- [PROBLEM TO SOLVE]: Would you please copy each line below that includes the string "bước"?

··· DATA EXTRACT ···

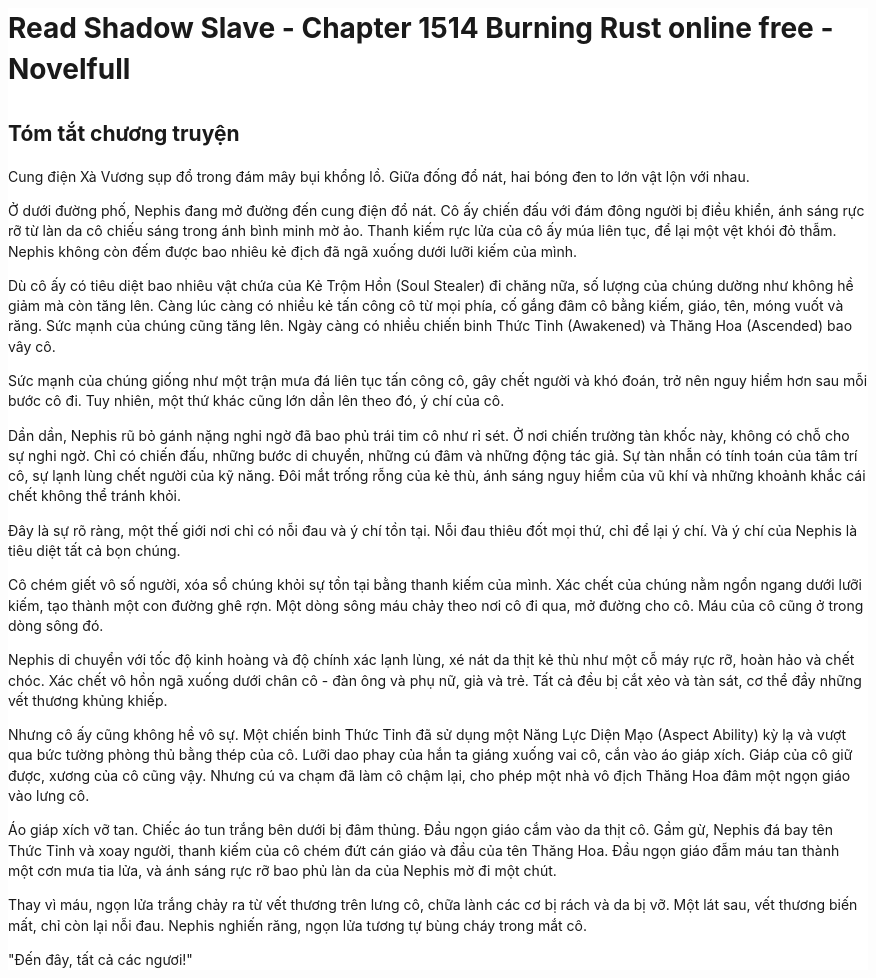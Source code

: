 # Read Shadow Slave - Chapter 1514 Burning Rust online free - Novelfull

## Tóm tắt chương truyện

Cung điện Xà Vương sụp đổ trong đám mây bụi khổng lồ. Giữa đống đổ nát, hai bóng đen to lớn vật lộn với nhau.

Ở dưới đường phố, Nephis đang mở đường đến cung điện đổ nát. Cô ấy chiến đấu với đám đông người bị điều khiển, ánh sáng rực rỡ từ làn da cô chiếu sáng trong ánh bình minh mờ ảo. Thanh kiếm rực lửa của cô ấy múa liên tục, để lại một vệt khói đỏ thẫm. Nephis không còn đếm được bao nhiêu kẻ địch đã ngã xuống dưới lưỡi kiếm của mình.

Dù cô ấy có tiêu diệt bao nhiêu vật chứa của Kẻ Trộm Hồn (Soul Stealer) đi chăng nữa, số lượng của chúng dường như không hề giảm mà còn tăng lên. Càng lúc càng có nhiều kẻ tấn công cô từ mọi phía, cố gắng đâm cô bằng kiếm, giáo, tên, móng vuốt và răng. Sức mạnh của chúng cũng tăng lên. Ngày càng có nhiều chiến binh Thức Tỉnh (Awakened) và Thăng Hoa (Ascended) bao vây cô.

Sức mạnh của chúng giống như một trận mưa đá liên tục tấn công cô, gây chết người và khó đoán, trở nên nguy hiểm hơn sau mỗi bước cô đi. Tuy nhiên, một thứ khác cũng lớn dần lên theo đó, ý chí của cô.

Dần dần, Nephis rũ bỏ gánh nặng nghi ngờ đã bao phủ trái tim cô như rỉ sét. Ở nơi chiến trường tàn khốc này, không có chỗ cho sự nghi ngờ. Chỉ có chiến đấu, những bước di chuyển, những cú đâm và những động tác giả. Sự tàn nhẫn có tính toán của tâm trí cô, sự lạnh lùng chết người của kỹ năng. Đôi mắt trống rỗng của kẻ thù, ánh sáng nguy hiểm của vũ khí và những khoảnh khắc cái chết không thể tránh khỏi.

Đây là sự rõ ràng, một thế giới nơi chỉ có nỗi đau và ý chí tồn tại. Nỗi đau thiêu đốt mọi thứ, chỉ để lại ý chí. Và ý chí của Nephis là tiêu diệt tất cả bọn chúng.

Cô chém giết vô số người, xóa sổ chúng khỏi sự tồn tại bằng thanh kiếm của mình. Xác chết của chúng nằm ngổn ngang dưới lưỡi kiếm, tạo thành một con đường ghê rợn. Một dòng sông máu chảy theo nơi cô đi qua, mở đường cho cô. Máu của cô cũng ở trong dòng sông đó.

Nephis di chuyển với tốc độ kinh hoàng và độ chính xác lạnh lùng, xé nát da thịt kẻ thù như một cỗ máy rực rỡ, hoàn hảo và chết chóc. Xác chết vô hồn ngã xuống dưới chân cô - đàn ông và phụ nữ, già và trẻ. Tất cả đều bị cắt xẻo và tàn sát, cơ thể đầy những vết thương khủng khiếp.

Nhưng cô ấy cũng không hề vô sự. Một chiến binh Thức Tỉnh đã sử dụng một Năng Lực Diện Mạo (Aspect Ability) kỳ lạ và vượt qua bức tường phòng thủ bằng thép của cô. Lưỡi dao phay của hắn ta giáng xuống vai cô, cắn vào áo giáp xích. Giáp của cô giữ được, xương của cô cũng vậy. Nhưng cú va chạm đã làm cô chậm lại, cho phép một nhà vô địch Thăng Hoa đâm một ngọn giáo vào lưng cô.

Áo giáp xích vỡ tan. Chiếc áo tun trắng bên dưới bị đâm thủng. Đầu ngọn giáo cắm vào da thịt cô. Gầm gừ, Nephis đá bay tên Thức Tỉnh và xoay người, thanh kiếm của cô chém đứt cán giáo và đầu của tên Thăng Hoa. Đầu ngọn giáo đẫm máu tan thành một cơn mưa tia lửa, và ánh sáng rực rỡ bao phủ làn da của Nephis mờ đi một chút.

Thay vì máu, ngọn lửa trắng chảy ra từ vết thương trên lưng cô, chữa lành các cơ bị rách và da bị vỡ. Một lát sau, vết thương biến mất, chỉ còn lại nỗi đau. Nephis nghiến răng, ngọn lửa tương tự bùng cháy trong mắt cô.

"Đến đây, tất cả các ngươi!"
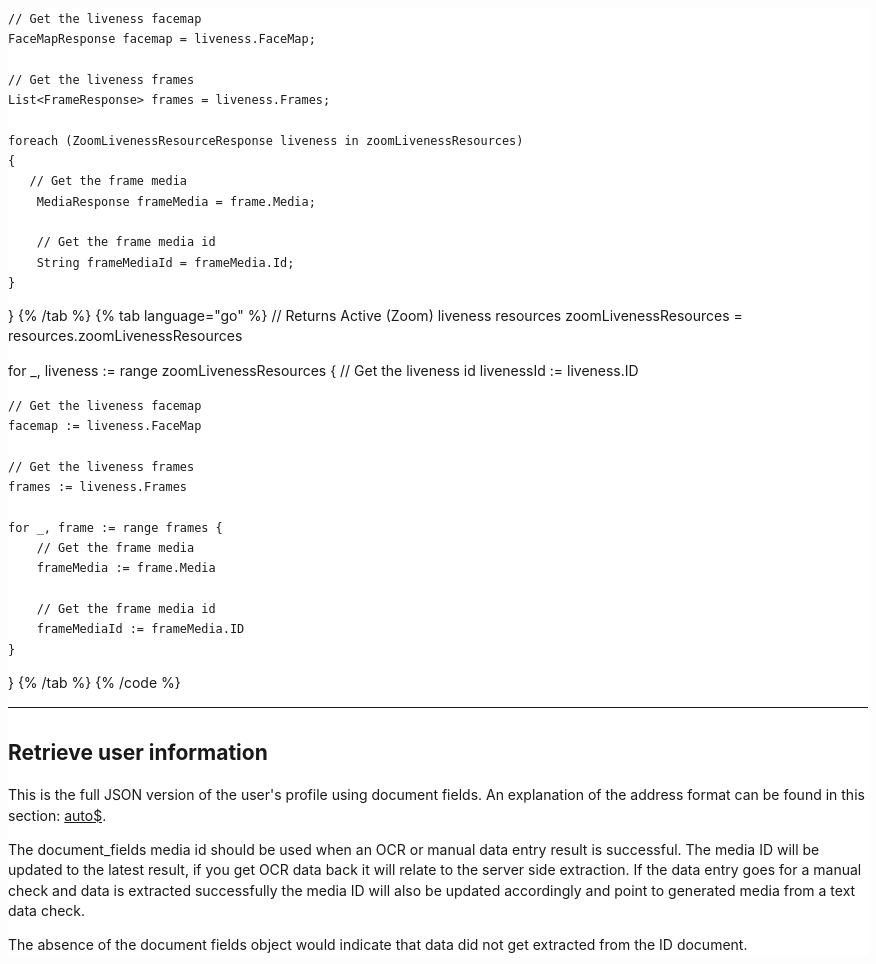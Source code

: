   	// Get the liveness facemap
    FaceMapResponse facemap = liveness.FaceMap;
    
    // Get the liveness frames
    List<FrameResponse> frames = liveness.Frames;
  
    foreach (ZoomLivenessResourceResponse liveness in zoomLivenessResources)
    {
       // Get the frame media
      	MediaResponse frameMedia = frame.Media;

        // Get the frame media id
        String frameMediaId = frameMedia.Id;
    }
}
{% /tab %}
{% tab language="go" %}
// Returns Active (Zoom) liveness resources
zoomLivenessResources = resources.zoomLivenessResources

for _, liveness := range zoomLivenessResources {
    // Get the liveness id
    livenessId := liveness.ID

    // Get the liveness facemap
    facemap := liveness.FaceMap

    // Get the liveness frames
    frames := liveness.Frames

    for _, frame := range frames {
        // Get the frame media
        frameMedia := frame.Media

        // Get the frame media id
        frameMediaId := frameMedia.ID
    }
}
{% /tab %}
{% /code %}

---

## Retrieve user information

This is the full JSON version of the user's profile using document fields. An explanation of the address format can be found in this section: [auto$](/digital-id-legacy/yoti-attributes).

The document_fields media id should be used when an OCR or manual data entry result is successful. The media ID will be updated to the latest result, if you get OCR data back it will relate to the server side extraction. If the data entry goes for a manual check and data is extracted successfully the media ID will also be updated accordingly and point to generated media from a text data check. 

The absence of the document fields object would indicate that data did not get extracted from the ID document.
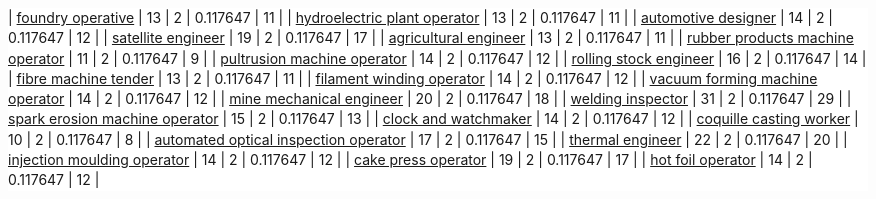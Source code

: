 | [foundry operative](foundry_operative.md)                                                             |                          13 |                                           2 |                                        0.117647 |                                      11 |
| [hydroelectric plant operator](hydroelectric_plant_operator.md)                                       |                          13 |                                           2 |                                        0.117647 |                                      11 |
| [automotive designer](automotive_designer.md)                                                         |                          14 |                                           2 |                                        0.117647 |                                      12 |
| [satellite engineer](satellite_engineer.md)                                                           |                          19 |                                           2 |                                        0.117647 |                                      17 |
| [agricultural engineer](agricultural_engineer.md)                                                     |                          13 |                                           2 |                                        0.117647 |                                      11 |
| [rubber products machine operator](rubber_products_machine_operator.md)                               |                          11 |                                           2 |                                        0.117647 |                                       9 |
| [pultrusion machine operator](pultrusion_machine_operator.md)                                         |                          14 |                                           2 |                                        0.117647 |                                      12 |
| [rolling stock engineer](rolling_stock_engineer.md)                                                   |                          16 |                                           2 |                                        0.117647 |                                      14 |
| [fibre machine tender](fibre_machine_tender.md)                                                       |                          13 |                                           2 |                                        0.117647 |                                      11 |
| [filament winding operator](filament_winding_operator.md)                                             |                          14 |                                           2 |                                        0.117647 |                                      12 |
| [vacuum forming machine operator](vacuum_forming_machine_operator.md)                                 |                          14 |                                           2 |                                        0.117647 |                                      12 |
| [mine mechanical engineer](mine_mechanical_engineer.md)                                               |                          20 |                                           2 |                                        0.117647 |                                      18 |
| [welding inspector](welding_inspector.md)                                                             |                          31 |                                           2 |                                        0.117647 |                                      29 |
| [spark erosion machine operator](spark_erosion_machine_operator.md)                                   |                          15 |                                           2 |                                        0.117647 |                                      13 |
| [clock and watchmaker](clock_and_watchmaker.md)                                                       |                          14 |                                           2 |                                        0.117647 |                                      12 |
| [coquille casting worker](coquille_casting_worker.md)                                                 |                          10 |                                           2 |                                        0.117647 |                                       8 |
| [automated optical inspection operator](automated_optical_inspection_operator.md)                     |                          17 |                                           2 |                                        0.117647 |                                      15 |
| [thermal engineer](thermal_engineer.md)                                                               |                          22 |                                           2 |                                        0.117647 |                                      20 |
| [injection moulding operator](injection_moulding_operator.md)                                         |                          14 |                                           2 |                                        0.117647 |                                      12 |
| [cake press operator](cake_press_operator.md)                                                         |                          19 |                                           2 |                                        0.117647 |                                      17 |
| [hot foil operator](hot_foil_operator.md)                                                             |                          14 |                                           2 |                                        0.117647 |                                      12 |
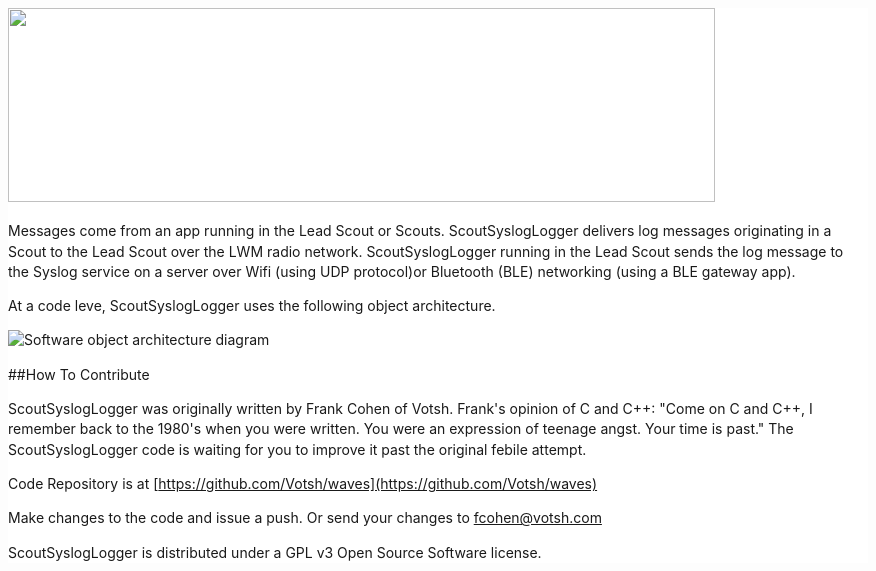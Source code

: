 <img style="width: 707px; height: 194px;"
src="https://votsh.files.wordpress.com/2014/06/howitworks.jpg">

Messages come from an app running in the Lead Scout or Scouts. ScoutSyslogLogger delivers log messages originating in a Scout to the Lead Scout over the LWM radio network. ScoutSyslogLogger running in the Lead Scout sends the log message to the Syslog service on a server over Wifi (using UDP protocol)or Bluetooth (BLE) networking (using a BLE gateway app).

At a code leve, ScoutSyslogLogger uses the following object architecture.

<img style="width: 810px; height: 373px;"
alt="Software object architecture diagram"
src="https://votsh.files.wordpress.com/2014/06/scoutweblogger.jpg"><br>


##How To Contribute

ScoutSyslogLogger was originally written by Frank Cohen of Votsh. Frank's opinion of C and C++: "Come on C and C++, I remember back to the 1980's when you were written. You were an expression of teenage angst. Your time is past." The ScoutSyslogLogger code is waiting for you to improve it past the original febile attempt.

Code Repository is at [https://github.com/Votsh/waves](https://github.com/Votsh/waves)

Make changes to the code and issue a push. Or send your changes to [fcohen@votsh.com](fcohen@votsh.com)

ScoutSyslogLogger is distributed under a GPL v3 Open Source Software license.

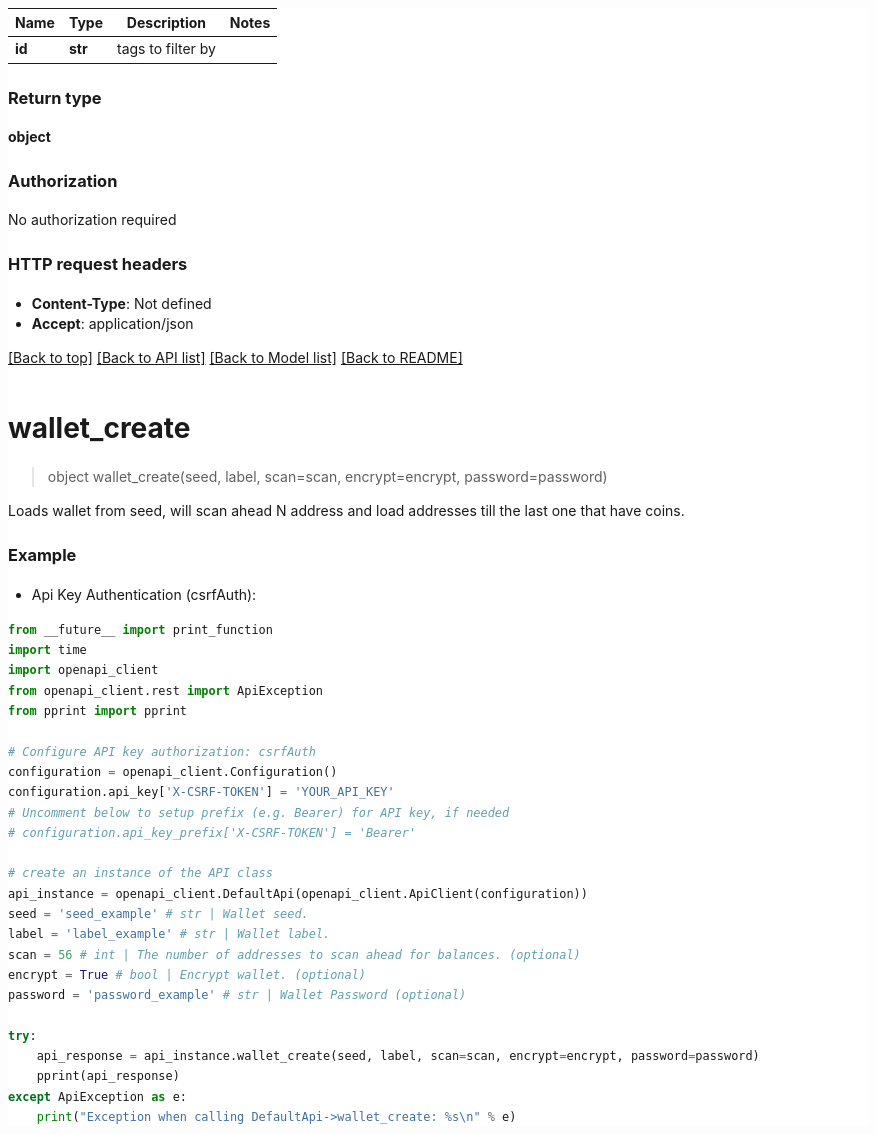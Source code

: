 Name | Type | Description  | Notes
------------- | ------------- | ------------- | -------------
 **id** | **str**| tags to filter by | 

### Return type

**object**

### Authorization

No authorization required

### HTTP request headers

 - **Content-Type**: Not defined
 - **Accept**: application/json

[[Back to top]](#) [[Back to API list]](../README.md#documentation-for-api-endpoints) [[Back to Model list]](../README.md#documentation-for-models) [[Back to README]](../README.md)

# **wallet_create**
> object wallet_create(seed, label, scan=scan, encrypt=encrypt, password=password)



Loads wallet from seed, will scan ahead N address and load addresses till the last one that have coins.

### Example

* Api Key Authentication (csrfAuth): 
```python
from __future__ import print_function
import time
import openapi_client
from openapi_client.rest import ApiException
from pprint import pprint

# Configure API key authorization: csrfAuth
configuration = openapi_client.Configuration()
configuration.api_key['X-CSRF-TOKEN'] = 'YOUR_API_KEY'
# Uncomment below to setup prefix (e.g. Bearer) for API key, if needed
# configuration.api_key_prefix['X-CSRF-TOKEN'] = 'Bearer'

# create an instance of the API class
api_instance = openapi_client.DefaultApi(openapi_client.ApiClient(configuration))
seed = 'seed_example' # str | Wallet seed.
label = 'label_example' # str | Wallet label.
scan = 56 # int | The number of addresses to scan ahead for balances. (optional)
encrypt = True # bool | Encrypt wallet. (optional)
password = 'password_example' # str | Wallet Password (optional)

try:
    api_response = api_instance.wallet_create(seed, label, scan=scan, encrypt=encrypt, password=password)
    pprint(api_response)
except ApiException as e:
    print("Exception when calling DefaultApi->wallet_create: %s\n" % e)
```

···

- [SOLVED PROBLEM]:
Sức mạnh của chúng giống như một trận mưa đá liên tục tấn công cô, gây chết người và khó đoán, trở nên nguy hiểm hơn sau mỗi bước cô đi. Tuy nhiên, một thứ khác cũng lớn dần lên theo đó, ý chí của cô.
Dần dần, Nephis rũ bỏ gánh nặng nghi ngờ đã bao phủ trái tim cô như rỉ sét. Ở nơi chiến trường tàn khốc này, không có chỗ cho sự nghi ngờ. Chỉ có chiến đấu, những bước di chuyển, những cú đâm và những động tác giả. Sự tàn nhẫn có tính toán của tâm trí cô, sự lạnh lùng chết người của kỹ năng. Đôi mắt trống rỗng của kẻ thù, ánh sáng nguy hiểm của vũ khí và những khoảnh khắc cái chết không thể tránh khỏi.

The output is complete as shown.